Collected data
== Segment start ==

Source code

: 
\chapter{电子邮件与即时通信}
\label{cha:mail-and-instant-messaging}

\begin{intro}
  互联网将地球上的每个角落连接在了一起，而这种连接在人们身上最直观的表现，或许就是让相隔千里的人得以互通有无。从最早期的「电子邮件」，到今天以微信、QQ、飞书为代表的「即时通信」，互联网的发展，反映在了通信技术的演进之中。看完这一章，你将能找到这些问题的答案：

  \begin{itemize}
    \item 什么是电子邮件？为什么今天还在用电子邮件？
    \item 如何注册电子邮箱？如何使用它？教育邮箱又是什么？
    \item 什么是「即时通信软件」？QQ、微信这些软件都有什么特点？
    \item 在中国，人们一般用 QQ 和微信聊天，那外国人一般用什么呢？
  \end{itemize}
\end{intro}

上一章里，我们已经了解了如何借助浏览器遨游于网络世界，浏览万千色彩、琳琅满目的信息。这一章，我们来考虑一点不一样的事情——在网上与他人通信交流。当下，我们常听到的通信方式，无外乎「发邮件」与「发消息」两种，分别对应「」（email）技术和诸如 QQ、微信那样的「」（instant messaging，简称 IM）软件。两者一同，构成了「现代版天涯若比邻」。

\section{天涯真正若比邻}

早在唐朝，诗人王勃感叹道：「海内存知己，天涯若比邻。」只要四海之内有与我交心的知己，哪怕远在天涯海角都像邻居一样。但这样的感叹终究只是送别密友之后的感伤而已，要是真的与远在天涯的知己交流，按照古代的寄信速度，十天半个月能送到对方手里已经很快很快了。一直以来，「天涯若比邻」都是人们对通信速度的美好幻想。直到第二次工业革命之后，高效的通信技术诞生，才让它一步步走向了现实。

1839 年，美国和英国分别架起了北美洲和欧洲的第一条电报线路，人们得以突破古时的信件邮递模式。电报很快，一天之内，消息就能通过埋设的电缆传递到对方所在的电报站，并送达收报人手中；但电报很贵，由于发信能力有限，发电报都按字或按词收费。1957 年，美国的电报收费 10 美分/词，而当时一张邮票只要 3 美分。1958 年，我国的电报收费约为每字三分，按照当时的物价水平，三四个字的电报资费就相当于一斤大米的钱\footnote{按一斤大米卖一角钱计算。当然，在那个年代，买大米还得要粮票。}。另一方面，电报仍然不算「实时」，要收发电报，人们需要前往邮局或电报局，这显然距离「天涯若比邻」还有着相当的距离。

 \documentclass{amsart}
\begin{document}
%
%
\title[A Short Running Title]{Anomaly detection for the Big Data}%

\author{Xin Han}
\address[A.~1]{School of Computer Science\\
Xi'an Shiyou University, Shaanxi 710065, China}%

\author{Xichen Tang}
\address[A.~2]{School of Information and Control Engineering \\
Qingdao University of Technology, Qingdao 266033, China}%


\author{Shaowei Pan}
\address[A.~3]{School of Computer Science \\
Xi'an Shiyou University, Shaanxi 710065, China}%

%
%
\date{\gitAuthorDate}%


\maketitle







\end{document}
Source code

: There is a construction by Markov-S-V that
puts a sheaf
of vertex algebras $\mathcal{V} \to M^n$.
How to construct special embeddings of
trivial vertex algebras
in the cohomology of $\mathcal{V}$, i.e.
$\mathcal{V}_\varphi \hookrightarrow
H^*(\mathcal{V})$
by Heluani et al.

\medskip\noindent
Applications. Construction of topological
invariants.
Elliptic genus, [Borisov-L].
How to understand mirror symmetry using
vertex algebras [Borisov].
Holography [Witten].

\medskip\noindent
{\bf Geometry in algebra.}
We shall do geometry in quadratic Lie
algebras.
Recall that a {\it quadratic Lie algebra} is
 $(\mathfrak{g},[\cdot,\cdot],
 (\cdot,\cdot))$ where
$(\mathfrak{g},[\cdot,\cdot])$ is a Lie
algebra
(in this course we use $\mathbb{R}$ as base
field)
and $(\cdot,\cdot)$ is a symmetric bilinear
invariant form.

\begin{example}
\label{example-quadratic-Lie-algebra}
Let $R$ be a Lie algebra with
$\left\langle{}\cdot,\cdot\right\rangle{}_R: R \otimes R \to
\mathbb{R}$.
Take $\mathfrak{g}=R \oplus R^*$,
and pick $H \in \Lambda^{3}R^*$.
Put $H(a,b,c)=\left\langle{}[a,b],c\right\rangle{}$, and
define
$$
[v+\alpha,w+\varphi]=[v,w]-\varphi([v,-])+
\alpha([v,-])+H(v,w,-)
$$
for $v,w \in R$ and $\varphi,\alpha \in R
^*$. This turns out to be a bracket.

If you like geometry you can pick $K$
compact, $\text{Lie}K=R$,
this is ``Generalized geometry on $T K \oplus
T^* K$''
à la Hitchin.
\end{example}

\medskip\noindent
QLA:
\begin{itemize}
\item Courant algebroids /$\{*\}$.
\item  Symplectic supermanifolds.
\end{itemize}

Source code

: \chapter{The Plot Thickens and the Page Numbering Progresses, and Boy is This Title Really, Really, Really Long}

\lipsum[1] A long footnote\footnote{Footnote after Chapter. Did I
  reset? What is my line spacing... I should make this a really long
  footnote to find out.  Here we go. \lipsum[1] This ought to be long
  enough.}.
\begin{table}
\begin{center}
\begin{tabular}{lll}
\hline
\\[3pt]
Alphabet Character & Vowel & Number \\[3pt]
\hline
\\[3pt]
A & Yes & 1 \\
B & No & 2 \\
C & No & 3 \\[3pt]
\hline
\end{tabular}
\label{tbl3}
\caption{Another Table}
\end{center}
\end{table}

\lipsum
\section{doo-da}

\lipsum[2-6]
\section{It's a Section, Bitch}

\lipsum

== Segment end ==
== Segment start ==

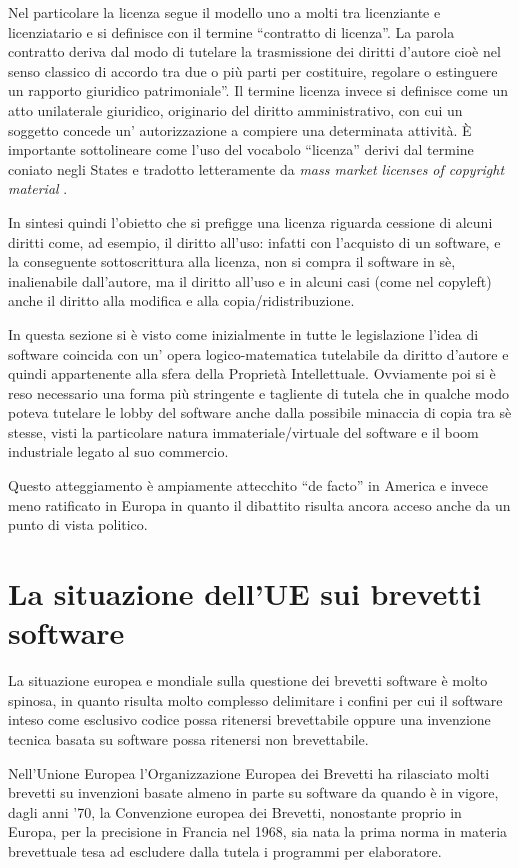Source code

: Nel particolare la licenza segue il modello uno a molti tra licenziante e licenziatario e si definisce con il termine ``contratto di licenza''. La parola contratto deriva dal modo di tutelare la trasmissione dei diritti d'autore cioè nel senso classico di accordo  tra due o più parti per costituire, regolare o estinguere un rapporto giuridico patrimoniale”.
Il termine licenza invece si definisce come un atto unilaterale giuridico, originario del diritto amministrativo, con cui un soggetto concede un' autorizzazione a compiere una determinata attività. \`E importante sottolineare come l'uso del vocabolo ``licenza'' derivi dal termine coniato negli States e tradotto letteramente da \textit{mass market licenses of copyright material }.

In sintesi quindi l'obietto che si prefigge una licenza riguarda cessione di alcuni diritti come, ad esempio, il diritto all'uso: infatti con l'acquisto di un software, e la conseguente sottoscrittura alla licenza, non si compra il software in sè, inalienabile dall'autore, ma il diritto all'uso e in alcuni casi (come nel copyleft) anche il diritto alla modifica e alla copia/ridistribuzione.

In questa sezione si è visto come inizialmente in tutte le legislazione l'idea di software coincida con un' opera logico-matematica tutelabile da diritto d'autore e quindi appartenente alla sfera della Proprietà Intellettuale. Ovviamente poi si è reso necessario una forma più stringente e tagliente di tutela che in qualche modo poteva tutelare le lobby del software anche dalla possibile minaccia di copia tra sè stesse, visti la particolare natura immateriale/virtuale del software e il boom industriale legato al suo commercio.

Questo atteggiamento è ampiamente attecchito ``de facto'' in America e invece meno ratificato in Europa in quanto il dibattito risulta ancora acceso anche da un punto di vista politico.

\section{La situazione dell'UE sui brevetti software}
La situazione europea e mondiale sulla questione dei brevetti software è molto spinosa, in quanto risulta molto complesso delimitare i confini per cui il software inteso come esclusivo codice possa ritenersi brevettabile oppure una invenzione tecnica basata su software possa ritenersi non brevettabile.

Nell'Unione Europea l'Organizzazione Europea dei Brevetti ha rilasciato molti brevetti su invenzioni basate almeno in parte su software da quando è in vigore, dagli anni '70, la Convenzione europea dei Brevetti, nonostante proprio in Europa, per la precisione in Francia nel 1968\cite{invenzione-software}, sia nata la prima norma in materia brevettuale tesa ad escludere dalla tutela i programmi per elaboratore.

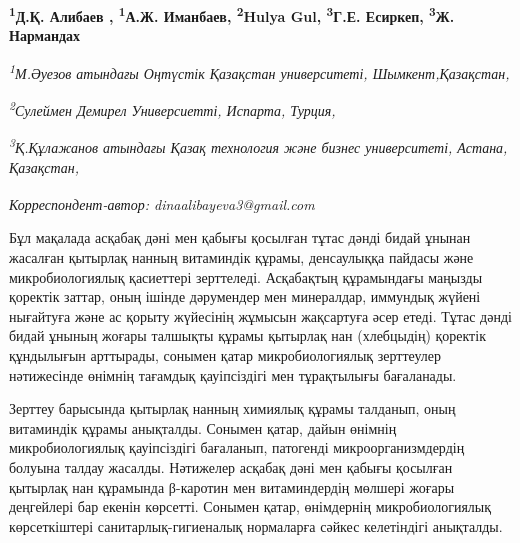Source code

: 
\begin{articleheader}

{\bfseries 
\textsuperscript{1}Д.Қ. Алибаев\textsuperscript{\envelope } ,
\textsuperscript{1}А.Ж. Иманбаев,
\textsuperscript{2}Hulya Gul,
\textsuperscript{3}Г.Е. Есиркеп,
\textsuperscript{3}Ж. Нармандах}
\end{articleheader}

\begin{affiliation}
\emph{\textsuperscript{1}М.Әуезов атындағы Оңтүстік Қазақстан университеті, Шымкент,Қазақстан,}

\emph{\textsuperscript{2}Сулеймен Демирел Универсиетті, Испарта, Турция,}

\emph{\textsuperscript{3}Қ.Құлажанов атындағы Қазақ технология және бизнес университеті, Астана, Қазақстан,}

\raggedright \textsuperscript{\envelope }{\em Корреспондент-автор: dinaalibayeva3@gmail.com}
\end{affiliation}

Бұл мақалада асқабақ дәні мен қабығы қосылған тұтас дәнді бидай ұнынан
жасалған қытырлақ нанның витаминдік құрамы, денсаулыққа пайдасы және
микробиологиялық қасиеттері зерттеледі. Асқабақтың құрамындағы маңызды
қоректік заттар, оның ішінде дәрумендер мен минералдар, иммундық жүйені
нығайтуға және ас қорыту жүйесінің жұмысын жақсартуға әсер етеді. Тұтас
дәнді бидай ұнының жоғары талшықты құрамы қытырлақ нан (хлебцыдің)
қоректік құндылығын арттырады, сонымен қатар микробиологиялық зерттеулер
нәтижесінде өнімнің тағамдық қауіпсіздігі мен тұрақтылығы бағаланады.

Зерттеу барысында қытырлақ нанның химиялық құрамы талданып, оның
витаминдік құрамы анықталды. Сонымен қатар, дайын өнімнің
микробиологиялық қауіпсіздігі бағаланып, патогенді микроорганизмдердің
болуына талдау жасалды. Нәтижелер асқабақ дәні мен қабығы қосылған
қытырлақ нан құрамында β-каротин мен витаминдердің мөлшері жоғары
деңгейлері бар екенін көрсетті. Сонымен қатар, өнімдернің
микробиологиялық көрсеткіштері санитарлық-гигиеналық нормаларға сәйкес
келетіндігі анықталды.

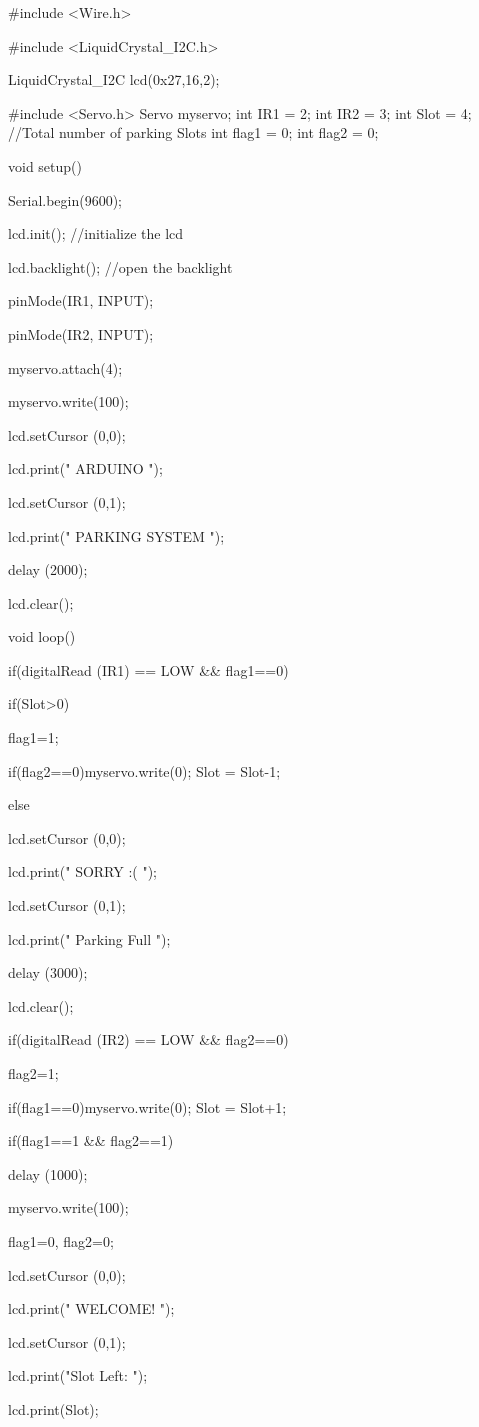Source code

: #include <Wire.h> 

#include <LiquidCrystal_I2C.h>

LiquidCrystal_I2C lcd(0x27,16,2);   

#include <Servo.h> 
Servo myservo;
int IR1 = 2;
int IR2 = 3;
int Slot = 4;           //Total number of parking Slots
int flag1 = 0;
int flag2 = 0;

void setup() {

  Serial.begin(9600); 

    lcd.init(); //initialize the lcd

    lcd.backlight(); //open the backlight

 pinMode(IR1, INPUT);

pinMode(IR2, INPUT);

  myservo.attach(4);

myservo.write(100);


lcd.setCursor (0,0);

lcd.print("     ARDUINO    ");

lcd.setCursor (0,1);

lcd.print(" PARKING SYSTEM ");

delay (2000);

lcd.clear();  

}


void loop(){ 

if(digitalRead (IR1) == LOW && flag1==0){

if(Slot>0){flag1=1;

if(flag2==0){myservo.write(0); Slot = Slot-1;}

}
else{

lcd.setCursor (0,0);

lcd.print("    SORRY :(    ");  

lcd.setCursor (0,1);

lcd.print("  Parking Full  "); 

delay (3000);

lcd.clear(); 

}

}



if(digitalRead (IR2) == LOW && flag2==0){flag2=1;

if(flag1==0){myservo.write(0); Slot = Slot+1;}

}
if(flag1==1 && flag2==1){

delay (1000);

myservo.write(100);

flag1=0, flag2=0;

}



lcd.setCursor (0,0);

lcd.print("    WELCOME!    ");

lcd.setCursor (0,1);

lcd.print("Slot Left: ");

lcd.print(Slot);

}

== Segment end ==

→ **ABOUT THIS TASK**
In the entries above, restate word for word the lines between the one holding "қоректік заттар, оның" and the one holding "қытырлақ нан құрамында", inclusive, and nothing besides.

→ **THE COMPLETED TASK**
қоректік заттар, оның ішінде дәрумендер мен минералдар, иммундық жүйені
нығайтуға және ас қорыту жүйесінің жұмысын жақсартуға әсер етеді. Тұтас
дәнді бидай ұнының жоғары талшықты құрамы қытырлақ нан (хлебцыдің)
қоректік құндылығын арттырады, сонымен қатар микробиологиялық зерттеулер
нәтижесінде өнімнің тағамдық қауіпсіздігі мен тұрақтылығы бағаланады.

Зерттеу барысында қытырлақ нанның химиялық құрамы талданып, оның
витаминдік құрамы анықталды. Сонымен қатар, дайын өнімнің
микробиологиялық қауіпсіздігі бағаланып, патогенді микроорганизмдердің
болуына талдау жасалды. Нәтижелер асқабақ дәні мен қабығы қосылған
қытырлақ нан құрамында β-каротин мен витаминдердің мөлшері жоғары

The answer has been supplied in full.